**What is required:** Give only the number of lines below that contain the word "可以一块一块地喂给AI大模型".

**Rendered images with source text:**
>>>

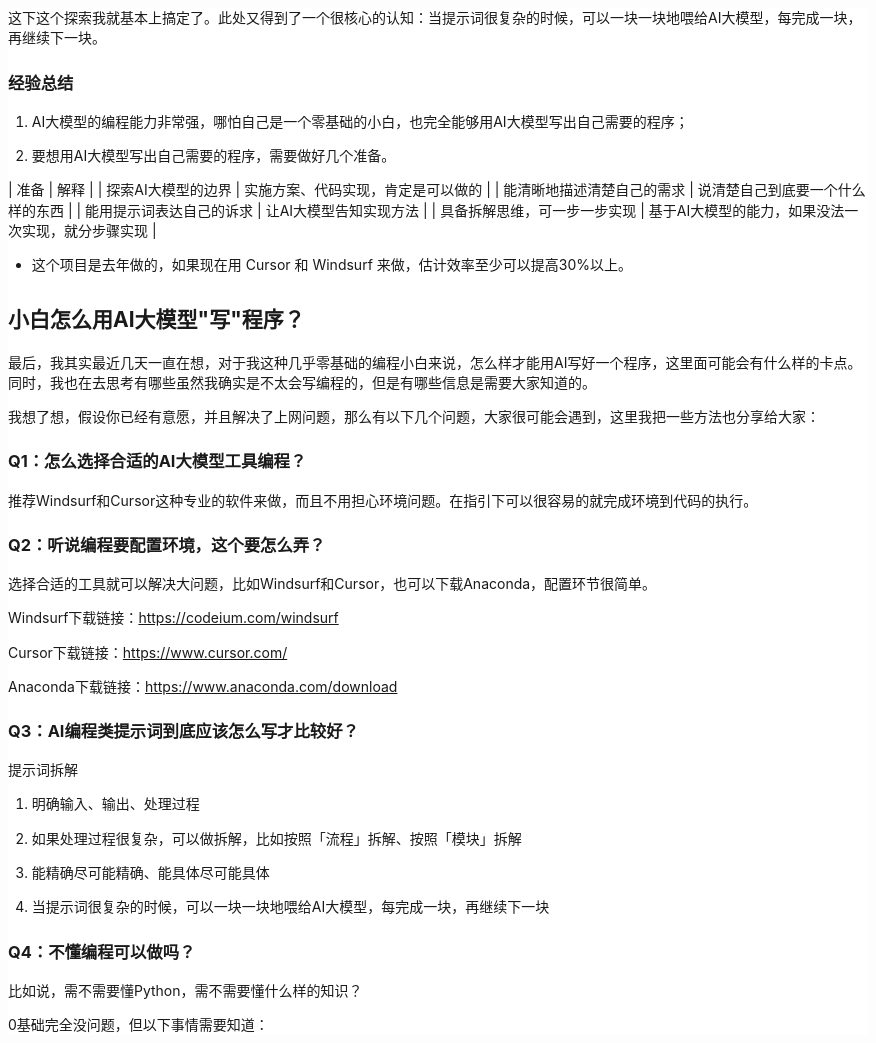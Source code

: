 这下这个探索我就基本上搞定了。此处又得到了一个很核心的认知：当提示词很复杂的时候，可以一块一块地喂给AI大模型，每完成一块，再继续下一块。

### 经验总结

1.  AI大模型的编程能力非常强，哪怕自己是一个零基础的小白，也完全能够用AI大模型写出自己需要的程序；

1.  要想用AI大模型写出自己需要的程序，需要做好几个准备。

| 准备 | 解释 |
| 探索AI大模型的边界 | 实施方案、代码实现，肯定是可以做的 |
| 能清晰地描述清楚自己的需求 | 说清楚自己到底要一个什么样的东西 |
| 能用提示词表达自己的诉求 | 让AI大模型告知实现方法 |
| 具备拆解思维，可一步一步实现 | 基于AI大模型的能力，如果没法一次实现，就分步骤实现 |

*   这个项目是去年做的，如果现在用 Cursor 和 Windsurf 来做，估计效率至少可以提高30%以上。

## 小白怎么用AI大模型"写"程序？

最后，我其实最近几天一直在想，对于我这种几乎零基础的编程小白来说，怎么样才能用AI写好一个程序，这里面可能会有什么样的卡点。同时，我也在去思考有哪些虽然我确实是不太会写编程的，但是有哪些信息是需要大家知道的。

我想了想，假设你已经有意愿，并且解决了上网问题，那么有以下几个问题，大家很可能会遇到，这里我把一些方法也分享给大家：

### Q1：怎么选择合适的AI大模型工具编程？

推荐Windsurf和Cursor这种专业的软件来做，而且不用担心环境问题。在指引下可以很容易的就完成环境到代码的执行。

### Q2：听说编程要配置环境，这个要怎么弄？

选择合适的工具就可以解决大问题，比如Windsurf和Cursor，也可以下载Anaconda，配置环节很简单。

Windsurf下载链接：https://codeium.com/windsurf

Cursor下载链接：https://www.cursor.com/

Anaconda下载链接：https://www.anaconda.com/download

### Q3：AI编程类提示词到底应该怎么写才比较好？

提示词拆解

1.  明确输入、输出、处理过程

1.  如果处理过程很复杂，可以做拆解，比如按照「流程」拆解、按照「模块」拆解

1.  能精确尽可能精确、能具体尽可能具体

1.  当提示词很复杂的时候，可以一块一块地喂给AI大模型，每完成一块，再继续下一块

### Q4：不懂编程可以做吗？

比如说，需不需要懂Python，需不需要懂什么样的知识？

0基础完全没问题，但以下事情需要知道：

<<<

**Task result:** 2